[RECORDS FOR THIS EXERCISE — start]

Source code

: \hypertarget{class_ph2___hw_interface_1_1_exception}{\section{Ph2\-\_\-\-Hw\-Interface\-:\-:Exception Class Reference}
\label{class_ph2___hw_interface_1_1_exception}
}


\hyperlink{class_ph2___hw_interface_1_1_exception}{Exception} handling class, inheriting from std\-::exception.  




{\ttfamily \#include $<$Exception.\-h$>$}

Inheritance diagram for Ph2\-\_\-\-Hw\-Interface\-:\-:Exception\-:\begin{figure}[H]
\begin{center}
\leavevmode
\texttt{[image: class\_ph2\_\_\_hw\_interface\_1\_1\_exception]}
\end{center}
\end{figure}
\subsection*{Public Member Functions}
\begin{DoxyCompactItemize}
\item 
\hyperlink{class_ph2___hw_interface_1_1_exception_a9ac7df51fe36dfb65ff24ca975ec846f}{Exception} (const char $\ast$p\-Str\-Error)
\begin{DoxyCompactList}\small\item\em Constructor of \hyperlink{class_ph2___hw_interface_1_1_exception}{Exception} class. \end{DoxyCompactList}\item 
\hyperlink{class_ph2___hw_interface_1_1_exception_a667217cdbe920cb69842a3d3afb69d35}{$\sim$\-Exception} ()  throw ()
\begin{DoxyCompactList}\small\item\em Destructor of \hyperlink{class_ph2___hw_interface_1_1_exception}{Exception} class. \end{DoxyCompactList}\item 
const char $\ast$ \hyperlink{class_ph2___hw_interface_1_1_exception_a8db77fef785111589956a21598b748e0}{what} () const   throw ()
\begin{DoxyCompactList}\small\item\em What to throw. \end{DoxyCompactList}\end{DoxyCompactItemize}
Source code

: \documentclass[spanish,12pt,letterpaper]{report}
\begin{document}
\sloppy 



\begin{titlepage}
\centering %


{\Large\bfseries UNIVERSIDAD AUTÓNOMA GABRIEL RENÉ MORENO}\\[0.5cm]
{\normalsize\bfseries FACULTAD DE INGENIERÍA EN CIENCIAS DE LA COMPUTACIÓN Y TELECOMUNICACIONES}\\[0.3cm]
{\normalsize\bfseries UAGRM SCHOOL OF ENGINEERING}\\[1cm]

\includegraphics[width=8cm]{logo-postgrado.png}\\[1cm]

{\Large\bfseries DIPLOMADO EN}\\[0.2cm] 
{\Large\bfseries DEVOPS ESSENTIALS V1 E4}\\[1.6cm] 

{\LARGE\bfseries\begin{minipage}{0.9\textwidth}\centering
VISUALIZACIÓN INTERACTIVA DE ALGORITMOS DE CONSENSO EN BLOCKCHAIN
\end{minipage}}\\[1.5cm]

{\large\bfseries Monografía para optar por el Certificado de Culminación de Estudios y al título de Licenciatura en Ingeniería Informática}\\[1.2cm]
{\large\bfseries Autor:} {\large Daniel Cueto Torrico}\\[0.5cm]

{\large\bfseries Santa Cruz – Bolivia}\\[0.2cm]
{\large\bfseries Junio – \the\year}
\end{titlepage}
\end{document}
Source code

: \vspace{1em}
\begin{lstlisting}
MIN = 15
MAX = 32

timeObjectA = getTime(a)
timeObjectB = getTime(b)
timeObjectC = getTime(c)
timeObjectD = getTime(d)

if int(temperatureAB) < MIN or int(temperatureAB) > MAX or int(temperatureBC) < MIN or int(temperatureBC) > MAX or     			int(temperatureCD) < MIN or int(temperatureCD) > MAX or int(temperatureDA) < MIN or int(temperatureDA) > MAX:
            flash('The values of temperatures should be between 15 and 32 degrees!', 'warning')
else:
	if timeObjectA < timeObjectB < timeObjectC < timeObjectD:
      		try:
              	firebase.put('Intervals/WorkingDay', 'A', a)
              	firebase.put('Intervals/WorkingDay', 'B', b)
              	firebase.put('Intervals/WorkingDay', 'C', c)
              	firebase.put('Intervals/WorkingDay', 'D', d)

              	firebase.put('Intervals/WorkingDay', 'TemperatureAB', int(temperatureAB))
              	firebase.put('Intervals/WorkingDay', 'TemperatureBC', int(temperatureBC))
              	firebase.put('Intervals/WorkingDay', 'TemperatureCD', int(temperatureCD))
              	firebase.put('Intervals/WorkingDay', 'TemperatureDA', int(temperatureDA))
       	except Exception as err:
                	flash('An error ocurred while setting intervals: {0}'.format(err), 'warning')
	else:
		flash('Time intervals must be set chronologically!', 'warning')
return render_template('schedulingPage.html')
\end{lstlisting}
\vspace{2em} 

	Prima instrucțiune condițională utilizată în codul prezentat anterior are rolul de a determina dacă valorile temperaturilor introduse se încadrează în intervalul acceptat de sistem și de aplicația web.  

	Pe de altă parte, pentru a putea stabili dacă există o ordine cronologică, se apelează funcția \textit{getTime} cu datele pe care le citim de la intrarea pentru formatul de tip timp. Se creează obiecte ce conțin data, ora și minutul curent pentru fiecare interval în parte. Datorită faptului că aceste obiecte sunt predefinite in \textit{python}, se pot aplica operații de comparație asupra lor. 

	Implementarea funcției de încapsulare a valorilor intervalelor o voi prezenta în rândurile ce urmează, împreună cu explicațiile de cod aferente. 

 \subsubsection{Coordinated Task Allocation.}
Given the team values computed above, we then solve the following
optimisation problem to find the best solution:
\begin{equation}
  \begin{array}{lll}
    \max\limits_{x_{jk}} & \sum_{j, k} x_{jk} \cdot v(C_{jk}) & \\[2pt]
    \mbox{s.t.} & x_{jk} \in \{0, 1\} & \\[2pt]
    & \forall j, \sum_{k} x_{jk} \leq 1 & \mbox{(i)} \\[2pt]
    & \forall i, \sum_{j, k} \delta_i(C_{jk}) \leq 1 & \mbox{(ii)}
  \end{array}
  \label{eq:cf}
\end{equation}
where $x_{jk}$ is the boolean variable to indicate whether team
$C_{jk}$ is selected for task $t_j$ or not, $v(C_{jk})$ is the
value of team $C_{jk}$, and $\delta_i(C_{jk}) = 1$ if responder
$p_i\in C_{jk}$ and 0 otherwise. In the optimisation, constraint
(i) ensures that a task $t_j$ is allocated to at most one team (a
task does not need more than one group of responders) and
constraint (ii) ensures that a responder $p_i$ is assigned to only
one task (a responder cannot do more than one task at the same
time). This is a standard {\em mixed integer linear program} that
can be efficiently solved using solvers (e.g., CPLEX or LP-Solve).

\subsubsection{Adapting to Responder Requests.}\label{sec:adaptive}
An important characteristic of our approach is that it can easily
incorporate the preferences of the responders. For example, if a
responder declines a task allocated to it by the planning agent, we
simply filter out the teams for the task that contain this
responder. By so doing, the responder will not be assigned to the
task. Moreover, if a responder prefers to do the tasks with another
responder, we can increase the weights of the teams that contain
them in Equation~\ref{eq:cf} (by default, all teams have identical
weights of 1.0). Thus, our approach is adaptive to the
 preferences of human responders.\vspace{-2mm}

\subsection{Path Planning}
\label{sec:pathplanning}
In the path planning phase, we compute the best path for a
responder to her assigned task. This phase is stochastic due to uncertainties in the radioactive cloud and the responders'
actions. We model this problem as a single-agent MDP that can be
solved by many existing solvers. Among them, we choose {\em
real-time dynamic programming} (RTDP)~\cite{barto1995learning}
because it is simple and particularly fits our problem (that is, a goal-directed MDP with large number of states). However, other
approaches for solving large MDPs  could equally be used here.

[RECORDS FOR THIS EXERCISE — finish]

## ABOUT THIS TASK
Among the lines above, find those containing the word "allocated" and copy each.

## YOUR SOLUTION
(i) ensures that a task $t_j$ is allocated to at most one team (a
responder declines a task allocated to it by the planning agent, we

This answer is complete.